A. This answer incorrectly uses the market rate to calculate the interest on the bonds. For purposes of calculating DEPS, we need to know only the stated rate for the bond because this determines how much cash was paid, which will be the amount of the tax deduction for interest for the company. See the correct answer for a complete explanation.
B. In order to calculate DEPS, we need to assume that the bonds had been converted at the beginning of the year and calculate what the EPS Effect would have been if this had happened. If the bonds had been converted, there would have been 20,000 additional shares outstanding during the year. There also would have been more income available to the common shareholders since interest would not have needed to be paid. The interest saved would have been $16,000 (the $200,000 face amount × the 8% bond rate - we do not care about market rate). However, if they had not paid interest, income would have been higher by $16,000, and they would have had to pay taxes on the $16,000. These taxes would have been $5,440 leaving $10,560 as available to common shareholders.
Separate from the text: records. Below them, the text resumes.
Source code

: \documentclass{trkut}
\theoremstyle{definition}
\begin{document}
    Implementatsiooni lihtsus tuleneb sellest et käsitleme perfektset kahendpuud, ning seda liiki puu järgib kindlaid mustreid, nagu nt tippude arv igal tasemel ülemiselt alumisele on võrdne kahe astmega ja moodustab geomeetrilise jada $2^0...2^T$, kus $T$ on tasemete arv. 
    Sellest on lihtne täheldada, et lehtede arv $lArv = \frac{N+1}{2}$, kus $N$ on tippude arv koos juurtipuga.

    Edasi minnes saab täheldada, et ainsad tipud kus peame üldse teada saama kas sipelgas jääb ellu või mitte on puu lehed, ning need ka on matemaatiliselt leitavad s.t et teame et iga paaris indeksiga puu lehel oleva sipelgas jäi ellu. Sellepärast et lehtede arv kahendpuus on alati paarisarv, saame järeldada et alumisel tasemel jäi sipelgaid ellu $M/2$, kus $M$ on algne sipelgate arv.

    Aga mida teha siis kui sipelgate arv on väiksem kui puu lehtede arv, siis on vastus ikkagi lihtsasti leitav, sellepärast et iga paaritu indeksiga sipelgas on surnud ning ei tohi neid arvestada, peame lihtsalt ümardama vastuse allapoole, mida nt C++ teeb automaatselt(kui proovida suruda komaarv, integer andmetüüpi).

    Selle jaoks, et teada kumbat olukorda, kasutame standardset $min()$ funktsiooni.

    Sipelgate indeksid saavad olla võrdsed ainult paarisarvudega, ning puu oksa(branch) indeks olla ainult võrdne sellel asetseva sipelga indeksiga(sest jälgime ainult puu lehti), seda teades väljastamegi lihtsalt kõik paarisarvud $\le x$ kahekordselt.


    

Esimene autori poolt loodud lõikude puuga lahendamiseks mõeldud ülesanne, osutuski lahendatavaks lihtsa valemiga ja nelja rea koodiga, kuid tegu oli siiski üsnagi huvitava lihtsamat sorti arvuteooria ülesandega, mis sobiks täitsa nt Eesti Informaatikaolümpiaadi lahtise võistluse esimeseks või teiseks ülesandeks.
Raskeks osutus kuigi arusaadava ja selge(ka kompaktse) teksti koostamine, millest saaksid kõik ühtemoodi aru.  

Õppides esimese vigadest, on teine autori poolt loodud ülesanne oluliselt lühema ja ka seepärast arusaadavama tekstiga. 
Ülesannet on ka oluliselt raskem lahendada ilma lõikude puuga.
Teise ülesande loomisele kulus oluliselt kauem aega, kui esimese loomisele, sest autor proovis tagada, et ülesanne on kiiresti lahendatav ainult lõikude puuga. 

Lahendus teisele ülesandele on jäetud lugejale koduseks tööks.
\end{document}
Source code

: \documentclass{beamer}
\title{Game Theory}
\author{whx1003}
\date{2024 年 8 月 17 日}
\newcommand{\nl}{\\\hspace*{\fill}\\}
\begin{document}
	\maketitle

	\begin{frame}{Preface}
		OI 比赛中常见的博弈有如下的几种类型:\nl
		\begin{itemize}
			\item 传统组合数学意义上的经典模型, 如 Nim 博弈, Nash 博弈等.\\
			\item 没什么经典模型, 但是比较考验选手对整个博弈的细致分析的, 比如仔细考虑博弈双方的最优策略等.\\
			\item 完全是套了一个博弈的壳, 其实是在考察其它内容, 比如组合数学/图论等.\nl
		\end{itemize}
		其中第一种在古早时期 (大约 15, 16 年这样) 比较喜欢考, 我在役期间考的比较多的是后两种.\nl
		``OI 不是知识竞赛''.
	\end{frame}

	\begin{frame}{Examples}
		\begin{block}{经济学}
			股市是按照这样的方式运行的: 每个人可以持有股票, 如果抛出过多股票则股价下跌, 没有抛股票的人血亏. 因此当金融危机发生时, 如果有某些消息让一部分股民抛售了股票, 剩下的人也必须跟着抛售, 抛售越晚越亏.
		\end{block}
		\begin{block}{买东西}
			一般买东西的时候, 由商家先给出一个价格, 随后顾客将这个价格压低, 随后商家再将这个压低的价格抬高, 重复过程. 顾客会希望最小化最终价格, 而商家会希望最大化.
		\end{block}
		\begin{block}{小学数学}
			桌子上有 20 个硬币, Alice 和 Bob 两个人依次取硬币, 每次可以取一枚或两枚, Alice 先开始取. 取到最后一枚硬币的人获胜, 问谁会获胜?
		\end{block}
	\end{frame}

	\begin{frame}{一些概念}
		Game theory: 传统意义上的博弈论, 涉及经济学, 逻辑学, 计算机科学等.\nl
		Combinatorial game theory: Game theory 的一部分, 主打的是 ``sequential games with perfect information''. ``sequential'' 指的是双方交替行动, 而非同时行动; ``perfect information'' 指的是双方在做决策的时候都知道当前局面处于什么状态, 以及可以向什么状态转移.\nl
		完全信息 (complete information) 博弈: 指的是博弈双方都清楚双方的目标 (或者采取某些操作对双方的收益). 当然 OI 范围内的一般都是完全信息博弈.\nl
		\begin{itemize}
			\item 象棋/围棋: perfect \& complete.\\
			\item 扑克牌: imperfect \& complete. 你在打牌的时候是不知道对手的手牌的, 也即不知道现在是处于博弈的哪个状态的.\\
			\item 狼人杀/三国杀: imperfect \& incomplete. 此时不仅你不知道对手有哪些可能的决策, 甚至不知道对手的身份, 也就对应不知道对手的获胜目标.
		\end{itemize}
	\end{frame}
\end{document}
Dividing this by the 20,000, we get an EPS Effect of $.528. This is less than the basic EPS so these convertible bonds are dilutive. We add the $10,560 to the net income of $107,000 and the 20,000 shares to the 80,000 outstanding and we get a new calculation of $117,560 divided by 100,000 shares, giving us a DEPS of $1.18.
C. This answer is incorrect. See the correct answer for a complete explanation.
D. This answer does not increase income available for common shareholders by the saved interest (net of taxes) from the bonds that are assumed to have been converted.